Status: Proposed Date: 2026-02-06 Authors: ruv.io, RuVector Team Deciders: Architecture Review Board
ruVector is designed to operate within the Cognitum computing paradigm: a tile-based architecture with 256 low-power processor cores, event-driven activation, and aggressive power gating. Agents (software components) remain fully dormant until an event triggers their activation. Once their work completes, they release all resources and return to dormancy.

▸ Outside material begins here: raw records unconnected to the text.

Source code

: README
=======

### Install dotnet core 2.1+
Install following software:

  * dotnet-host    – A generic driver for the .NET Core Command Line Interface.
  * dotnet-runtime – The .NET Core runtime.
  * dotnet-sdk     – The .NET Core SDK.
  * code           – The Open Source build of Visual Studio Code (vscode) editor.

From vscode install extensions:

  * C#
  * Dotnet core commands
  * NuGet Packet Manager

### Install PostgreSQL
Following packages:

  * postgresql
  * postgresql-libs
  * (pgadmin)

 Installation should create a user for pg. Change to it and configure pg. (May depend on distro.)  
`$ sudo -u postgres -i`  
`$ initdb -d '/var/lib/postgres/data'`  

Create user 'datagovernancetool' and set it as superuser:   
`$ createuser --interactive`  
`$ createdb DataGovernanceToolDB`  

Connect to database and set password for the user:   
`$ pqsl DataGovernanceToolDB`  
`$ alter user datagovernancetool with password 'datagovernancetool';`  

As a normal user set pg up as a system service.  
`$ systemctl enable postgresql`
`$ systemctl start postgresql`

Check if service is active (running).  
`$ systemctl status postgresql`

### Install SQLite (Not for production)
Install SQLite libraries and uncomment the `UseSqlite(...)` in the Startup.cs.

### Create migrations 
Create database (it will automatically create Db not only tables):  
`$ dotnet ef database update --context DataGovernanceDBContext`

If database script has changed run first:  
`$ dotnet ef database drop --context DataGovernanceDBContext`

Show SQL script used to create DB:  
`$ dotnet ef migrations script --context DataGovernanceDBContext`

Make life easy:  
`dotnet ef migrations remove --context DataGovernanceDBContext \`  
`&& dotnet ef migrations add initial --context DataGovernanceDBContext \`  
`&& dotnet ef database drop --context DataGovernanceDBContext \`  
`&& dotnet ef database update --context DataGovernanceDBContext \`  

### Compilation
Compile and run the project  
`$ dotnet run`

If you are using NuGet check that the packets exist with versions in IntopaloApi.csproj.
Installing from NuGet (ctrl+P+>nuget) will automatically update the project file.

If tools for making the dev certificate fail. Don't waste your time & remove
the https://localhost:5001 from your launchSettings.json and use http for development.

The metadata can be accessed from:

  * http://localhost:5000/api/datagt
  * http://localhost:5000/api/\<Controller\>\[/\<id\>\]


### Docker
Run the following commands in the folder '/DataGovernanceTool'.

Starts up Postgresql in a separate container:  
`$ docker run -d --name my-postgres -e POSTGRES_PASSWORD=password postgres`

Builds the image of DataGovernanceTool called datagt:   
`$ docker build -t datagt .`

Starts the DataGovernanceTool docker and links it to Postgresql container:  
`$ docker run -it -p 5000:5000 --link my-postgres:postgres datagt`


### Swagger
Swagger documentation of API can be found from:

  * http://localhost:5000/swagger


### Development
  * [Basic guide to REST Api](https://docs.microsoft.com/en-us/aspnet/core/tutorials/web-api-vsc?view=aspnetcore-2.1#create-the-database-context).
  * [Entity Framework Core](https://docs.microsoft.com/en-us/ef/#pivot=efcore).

The quantum simulation engine must adhere to this model:
- Zero idle footprint: When no simulation is running, the engine consumes zero CPU cycles and zero heap memory beyond its compiled code and static data.
- Rapid activation: The engine must be ready to execute a simulation within microseconds of receiving a request.
- Prompt resource release: Upon simulation completion (or failure), all allocated memory is immediately freed.
- Predictable memory: Callers must be able to determine exact memory requirements before committing to a simulation.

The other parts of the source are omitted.